MRG: Don't guess date when writing info by jasmainak · Pull Request #4990 · mne-tools/mne-python

jasmainak · 2018-03-06T15:50:10Z

agramfort · 2018-03-06T16:07:15Z

mne/io/write.py

    id_['version'] = FIFF.FIFFC_VERSION
    id_['machid'] = get_machid()
-    id_['secs'], id_['usecs'] = _date_now()
+    id_['secs'], id_['usecs'] = np.array([0, 0], dtype='int32')


you prefer to put 0 rather than omitting to write the tag?

IIRC we agreed to not write the tag, set as None when reading if not present, and in functions that require a meas_date (like annotations) treat None as the same as [0, 0]

I think this tag cannot be omitted. C.f., also the anonymization discussions we had with Matti.

I don't think this is where we should change this. This will set meas_id to (0, 0) for all newly written files.

okay I see. Let me see if I can come up with a better fix

actually I am not sure anymore of the right way to do it. We have to write an ID tag in the fif file and this has to contain 8 bytes for the date. @larsoner what do you think it the right approach?

IIUC we currently "time stamp" the file creation time. How does this break BIDS / why do they forbid this?

If there is a good reason, maybe we should abandon this practice. Using (0, 0) effectively does this.

agramfort · 2018-04-04T14:23:19Z

@jasmainak any time to get back to this?

jasmainak · 2018-04-04T21:10:18Z

I'll try to hack on this tomorrow

agramfort · 2018-04-09T13:51:12Z

BIDS forces us to use dates that are in theory older than 1900 as date in now considered PHI that's also what motivated the issue related to mne_anonymize. See latests commit in mne-c on mne_anonymize

larsoner · 2018-04-09T14:27:33Z

BIDS forces us to use dates that are in theory older than 1900 as date in now considered PHI

Okay then I'd say let's make an API change that we will always use some date (1900 exactly?) when writing files from now on. People will still need to raw.anonymize() files from their acquisition system or use mne anonymize which could go through and 1900-ize these tags. It's an API change but 1) I think the likelihood of the auto-populated meas_date being used is fairly low, and 2) it pushes people toward standardization / adoption.

Something like this?

from datetime import datetime
dt = datetime.strptime('1900/01/01', '%Y/%m/%d')
meas_date = [(dt - datetime(1970, 1, 1)).days * 86400, 0]  # no sec or μs  here
# can hard-code this as [-2208988800, 0]

meas_date[0] will be negative but I think it should write fine, we use write_int with it.

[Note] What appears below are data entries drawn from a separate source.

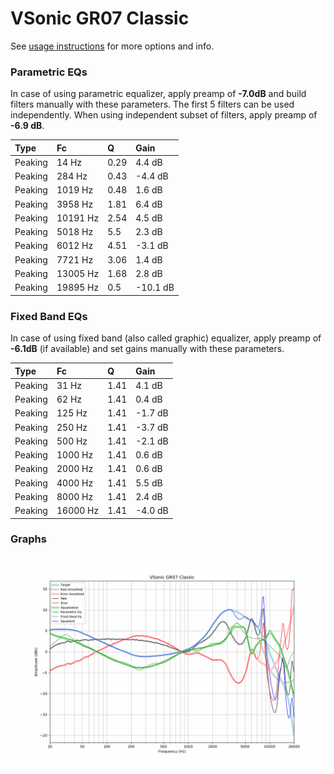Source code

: # VSonic GR07 Classic
See [usage instructions](https://github.com/jaakkopasanen/AutoEq#usage) for more options and info.

### Parametric EQs
In case of using parametric equalizer, apply preamp of **-7.0dB** and build filters manually
with these parameters. The first 5 filters can be used independently.
When using independent subset of filters, apply preamp of **-6.9 dB**.

| Type    | Fc       |    Q | Gain     |
|:--------|:---------|:-----|:---------|
| Peaking | 14 Hz    | 0.29 | 4.4 dB   |
| Peaking | 284 Hz   | 0.43 | -4.4 dB  |
| Peaking | 1019 Hz  | 0.48 | 1.6 dB   |
| Peaking | 3958 Hz  | 1.81 | 6.4 dB   |
| Peaking | 10191 Hz | 2.54 | 4.5 dB   |
| Peaking | 5018 Hz  | 5.5  | 2.3 dB   |
| Peaking | 6012 Hz  | 4.51 | -3.1 dB  |
| Peaking | 7721 Hz  | 3.06 | 1.4 dB   |
| Peaking | 13005 Hz | 1.68 | 2.8 dB   |
| Peaking | 19895 Hz | 0.5  | -10.1 dB |

### Fixed Band EQs
In case of using fixed band (also called graphic) equalizer, apply preamp of **-6.1dB**
(if available) and set gains manually with these parameters.

| Type    | Fc       |    Q | Gain    |
|:--------|:---------|:-----|:--------|
| Peaking | 31 Hz    | 1.41 | 4.1 dB  |
| Peaking | 62 Hz    | 1.41 | 0.4 dB  |
| Peaking | 125 Hz   | 1.41 | -1.7 dB |
| Peaking | 250 Hz   | 1.41 | -3.7 dB |
| Peaking | 500 Hz   | 1.41 | -2.1 dB |
| Peaking | 1000 Hz  | 1.41 | 0.6 dB  |
| Peaking | 2000 Hz  | 1.41 | 0.6 dB  |
| Peaking | 4000 Hz  | 1.41 | 5.5 dB  |
| Peaking | 8000 Hz  | 1.41 | 2.4 dB  |
| Peaking | 16000 Hz | 1.41 | -4.0 dB |

### Graphs
![](./VSonic%20GR07%20Classic.png)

I can make a PR if you want, we just need to choose a date. If BIDS says <=1900 let's use 1900, if they say < then maybe 1800? Do the BIDS people recommend a specific date, or just say < 1900? If they don't say anything, we should check what other packages are doing because consistency would be nice.

agramfort · 2018-04-09T20:08:44Z

as people will need to run anonymize I think using [0, 0] as done here and have bids validator require people to run anonymize. I don't think defaulting to 1900 is the least surprising behavior. so thinking about it maybe the current PR is good as is...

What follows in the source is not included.